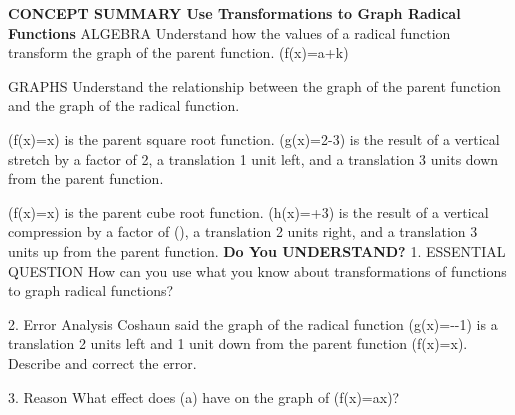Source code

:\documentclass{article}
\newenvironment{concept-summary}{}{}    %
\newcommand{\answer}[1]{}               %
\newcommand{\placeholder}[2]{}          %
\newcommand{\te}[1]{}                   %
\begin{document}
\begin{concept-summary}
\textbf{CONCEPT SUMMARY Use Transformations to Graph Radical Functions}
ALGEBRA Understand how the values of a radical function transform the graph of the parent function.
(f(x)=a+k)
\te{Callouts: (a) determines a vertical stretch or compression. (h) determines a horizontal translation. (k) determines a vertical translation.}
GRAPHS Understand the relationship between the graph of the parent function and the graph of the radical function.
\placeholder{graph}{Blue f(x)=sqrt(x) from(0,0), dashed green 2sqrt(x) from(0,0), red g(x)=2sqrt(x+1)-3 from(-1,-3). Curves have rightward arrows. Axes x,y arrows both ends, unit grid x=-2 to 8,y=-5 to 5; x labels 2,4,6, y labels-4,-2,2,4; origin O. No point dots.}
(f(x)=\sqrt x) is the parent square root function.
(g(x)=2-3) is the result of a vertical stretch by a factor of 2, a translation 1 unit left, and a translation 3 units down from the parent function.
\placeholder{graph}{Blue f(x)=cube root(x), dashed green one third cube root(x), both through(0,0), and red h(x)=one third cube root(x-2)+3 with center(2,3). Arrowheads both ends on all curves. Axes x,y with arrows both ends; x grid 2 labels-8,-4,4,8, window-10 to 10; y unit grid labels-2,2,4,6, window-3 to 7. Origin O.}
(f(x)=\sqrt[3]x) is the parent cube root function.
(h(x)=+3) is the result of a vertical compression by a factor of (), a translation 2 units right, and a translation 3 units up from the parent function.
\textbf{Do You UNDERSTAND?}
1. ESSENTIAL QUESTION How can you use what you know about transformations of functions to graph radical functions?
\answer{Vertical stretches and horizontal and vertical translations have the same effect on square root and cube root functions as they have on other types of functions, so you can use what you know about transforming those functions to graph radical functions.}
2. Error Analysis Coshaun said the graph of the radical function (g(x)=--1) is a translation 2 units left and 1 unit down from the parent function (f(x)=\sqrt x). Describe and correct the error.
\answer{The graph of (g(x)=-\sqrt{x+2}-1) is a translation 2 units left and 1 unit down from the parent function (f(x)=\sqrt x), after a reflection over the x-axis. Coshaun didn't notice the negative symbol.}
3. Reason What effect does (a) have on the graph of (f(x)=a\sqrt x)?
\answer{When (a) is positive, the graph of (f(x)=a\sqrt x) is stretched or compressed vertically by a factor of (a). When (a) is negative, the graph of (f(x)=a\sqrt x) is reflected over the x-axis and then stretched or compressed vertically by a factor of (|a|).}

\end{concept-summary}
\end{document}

______________________________

Repeat the entries above verbatim, but only from the line that has "(f(x)=\sqrt[3]x) is the" down to the line that has "stretches and horizontal", inclusive.

(f(x)=\sqrt[3]x) is the parent cube root function.
(h(x)=+3) is the result of a vertical compression by a factor of (), a translation 2 units right, and a translation 3 units up from the parent function.
\textbf{Do You UNDERSTAND?}
1. ESSENTIAL QUESTION How can you use what you know about transformations of functions to graph radical functions?
\answer{Vertical stretches and horizontal and vertical translations have the same effect on square root and cube root functions as they have on other types of functions, so you can use what you know about transforming those functions to graph radical functions.}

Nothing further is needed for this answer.